Brigadier, sabari !
Ce sont les mots que vont
reprendre des milliers de français dans les années 80 (et bien plus tard), sans
connaître forcément leur signification. Sans la prétention d’aller chercher la
vérité au fond des notes, nous allons nous pencher rapidement sur ce titre, envoutant, historique et toujours actuel.
Quand Alpha Blondy sort cette
chanson, très personnelle, très risquée aussi pour l’époque (la Côte d’Ivoire
n’a pas connu que des périodes tranquilles, loin de là, et ses forces de police
étaient relativement… musclées), il parle en fait d’une arrestation brutale, de
violence policière, il se révolte mais, contrairement aux insultes idiotes (non justifiées) que
lanceront des années plus tard certains rappeurs en France, l’homme implore et
transforme ses cris de douleur (réels) en reggae jouissif et lancinant.
Cette façon de faire est loin
d’être stupide. Une insulte divise toujours, un cri de désespoir a tendance, au
contraire, à rassembler.
Plutôt que de mettre l’accent
sur les faits, il évoque ce qu’il ressent sur l’instant, la souffrance, et insiste sur ce « brigadier, pitié ! », lancé comme une supplique désespérée.
La chanson, évidemment opaque
pendant longtemps pour les adolescents que nous étions, est chantée presque
intégralement en dioula, plus spécifiquement une version du langage que le chanteur
revendique comme « du terroir, non javellisée ».

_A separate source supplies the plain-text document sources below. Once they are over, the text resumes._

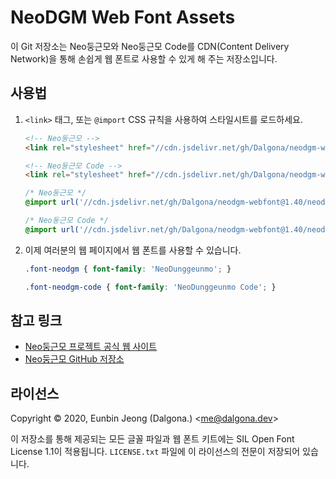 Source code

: # NeoDGM Web Font Assets

이 Git 저장소는 Neo둥근모와 Neo둥근모 Code를 CDN(Content Delivery Network)을
통해 손쉽게 웹 폰트로 사용할 수 있게 해 주는 저장소입니다.

## 사용법

1. `<link>` 태그, 또는 `@import` CSS 규칙을 사용하여 스타일시트를 로드하세요.

    ```html
    <!-- Neo둥근모 -->
    <link rel="stylesheet" href="//cdn.jsdelivr.net/gh/Dalgona/neodgm-webfont@1.40/neodgm/style.css">

    <!-- Neo둥근모 Code -->
    <link rel="stylesheet" href="//cdn.jsdelivr.net/gh/Dalgona/neodgm-webfont@1.40/neodgm_code/style.css">
    ```

    ```css
    /* Neo둥근모 */
    @import url('//cdn.jsdelivr.net/gh/Dalgona/neodgm-webfont@1.40/neodgm/style.css');

    /* Neo둥근모 Code */
    @import url('//cdn.jsdelivr.net/gh/Dalgona/neodgm-webfont@1.40/neodgm_code/style.css');
    ```

2. 이제 여러분의 웹 페이지에서 웹 폰트를 사용할 수 있습니다.

    ```css
    .font-neodgm { font-family: 'NeoDunggeunmo'; }

    .font-neodgm-code { font-family: 'NeoDunggeunmo Code'; }
    ```

## 참고 링크

- [Neo둥근모 프로젝트 공식 웹 사이트](https://neodgm.dalgona.dev)
- [Neo둥근모 GitHub 저장소](https://github.com/Dalgona/neodgm)

## 라이선스

Copyright &copy; 2020, Eunbin Jeong (Dalgona.) &lt;me@dalgona.dev&gt;

이 저장소를 통해 제공되는 모든 글꼴 파일과 웹 폰트 키트에는 SIL Open Font
License 1.1이 적용됩니다. `LICENSE.txt` 파일에 이 라이선스의 전문이 저장되어
있습니다.

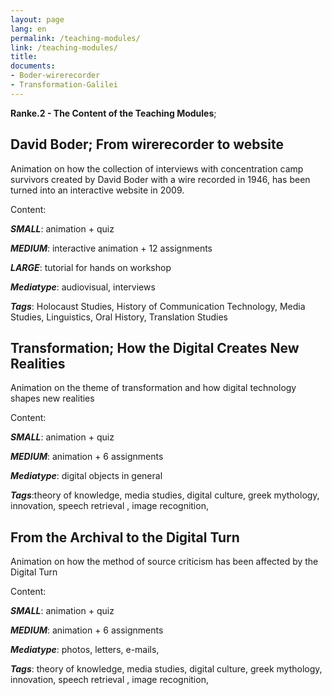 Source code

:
 ```yaml
---
layout: page
lang: en
permalink: /teaching-modules/
link: /teaching-modules/
title: 
documents: 
- Boder-wirerecorder
- Transformation-Galilei
---
```



**Ranke.2 - The Content of the Teaching Modules**; 
<!-- more -->
 

[](Boder-wirerecorder)

## David Boder; From wirerecorder to website

Animation on how the collection of interviews with concentration camp survivors created by David Boder with a wire 
recorded in 1946, has been turned into an interactive website in 2009. 

Content:

***SMALL***: animation + quiz

***MEDIUM***: interactive animation + 12 assignments 

***LARGE***: tutorial for hands on workshop

***Mediatype***: audiovisual, interviews

***Tags***: Holocaust Studies, History of Communication Technology, Media Studies, Linguistics, Oral History, Translation Studies 



## Transformation; How the Digital Creates New Realities

Animation on the theme of transformation and how digital technology shapes new realities 

Content:

***SMALL***: animation + quiz 

***MEDIUM***: animation + 6 assignments 

***Mediatype***: digital objects in general 

***Tags***:theory of knowledge, media studies, digital culture, greek mythology, innovation, speech retrieval , 
image recognition, 

[](Transformation-Galilei)




## From the Archival to the Digital Turn

Animation on how the method of source criticism has been affected by the Digital Turn

Content:

***SMALL***:  animation + quiz 

***MEDIUM***: animation + 6 assignments 

***Mediatype***: photos, letters, e-mails, 

***Tags***: theory of knowledge, media studies, digital culture, greek mythology, innovation, speech retrieval , 
image recognition, 




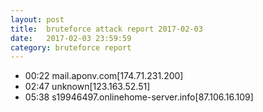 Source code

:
 ```yaml
---
layout: post
title:  bruteforce attack report 2017-02-03
date:   2017-02-03 23:59:59
category: bruteforce report
---
```


* 00:22 mail.aponv.com[174.71.231.200]
* 02:47 unknown[123.163.52.51]
* 05:38 s19946497.onlinehome-server.info[87.106.16.109]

Volontairement, il s’écarte de
la ville (d’Abidjan pour être exact) afin de puiser dans des racines plus
authentiques. Le reggae africain est né…
Ce qu’il y a de paradoxal avec
ce reggae, différent de celui de Marley, c’est qu’il est à la fois censé être
plus roots mais sera, pour nous français, bien plus accessible, Alpha Blondy,
francophone, incluant régulièrement des passages en français dans ses chansons
(ou optant carrément pour cette langue).
L’homme est loin de faire
pourtant l’unanimité, il faut dire qu’il ne manque pas d’audace. Si son Apartheid is Nazism est caricatural et
vise les États-Unis (c’est le seul pays qui est critiqué de la même manière
quand il intervient ou n’intervient pas quelque part), son Abortion is a Crime, très peu dans l’air du temps, dénote un
véritable courage dans le positionnement, loin des astuces marketing.
Nous avons tous notre propre
rapport aux musiques et à ce qu’elles évoquent.
Une mélodie sympa, des basses
puissantes, une circonstance particulière, et nous voilà marqué à vie.
Je suis très peu sectaire, que
ce soit dans les genres littéraires ou la musique. Je me fous pas mal des étiquettes.
Mais, comme tout le monde, j’ai besoin de passerelles pour aller vers
l’inconnu.
Alpha Blondy a été ma
passerelle vers le reggae.
C’est ce qui a permis au fan
d’Iron Maiden que je continue d’être de découvrir Black Uhuru ou Steel Pulse
dans un autre genre. Ce qu’il y a de bien avec les passerelles, c’est qu’elles
sont multiples et vont, à partir d’un même point, dans toutes les directions.
Et puis, mettez donc Opération
Coup de Poing dans la bagnole, à fond (quand vous êtes seul hein, le but n’est
pas de vriller les tympans de votre bébé de cinq mois !), et vous verrez,
ça tabasse particulièrement bien.
Et peut-être trouverez-vous,
tout comme moi, que ces « aïe, aïe, aïe, aïe », sont vachement bien
chantés…
Je ne fais aucun parallèle avec
l’actualité, notamment parce que notre police n’a rien de violente dans son immense
majorité et, au contraire, subit des agressions quotidiennes qui n’intéressent
que très modérément les médias. Mais attention, être attaqué par des barbares,
être lâché par les politiques, être méprisé par certains cercles, n’autorise
personne à se comporter en tortionnaire. La violence n’est pas inutile, mais
elle doit être employée à bon escient, à l’encontre d’individus armés et
menaçants.
Quant au « sabari »,
il n’a jamais apaisé les matraques, même virtuelles.
Mais bon, quand on croule sous
les coups, ça ne coûte rien d’essayer.
L’honneur ne quitte pas celui
qui implore mais celui qui frappe un homme à terre.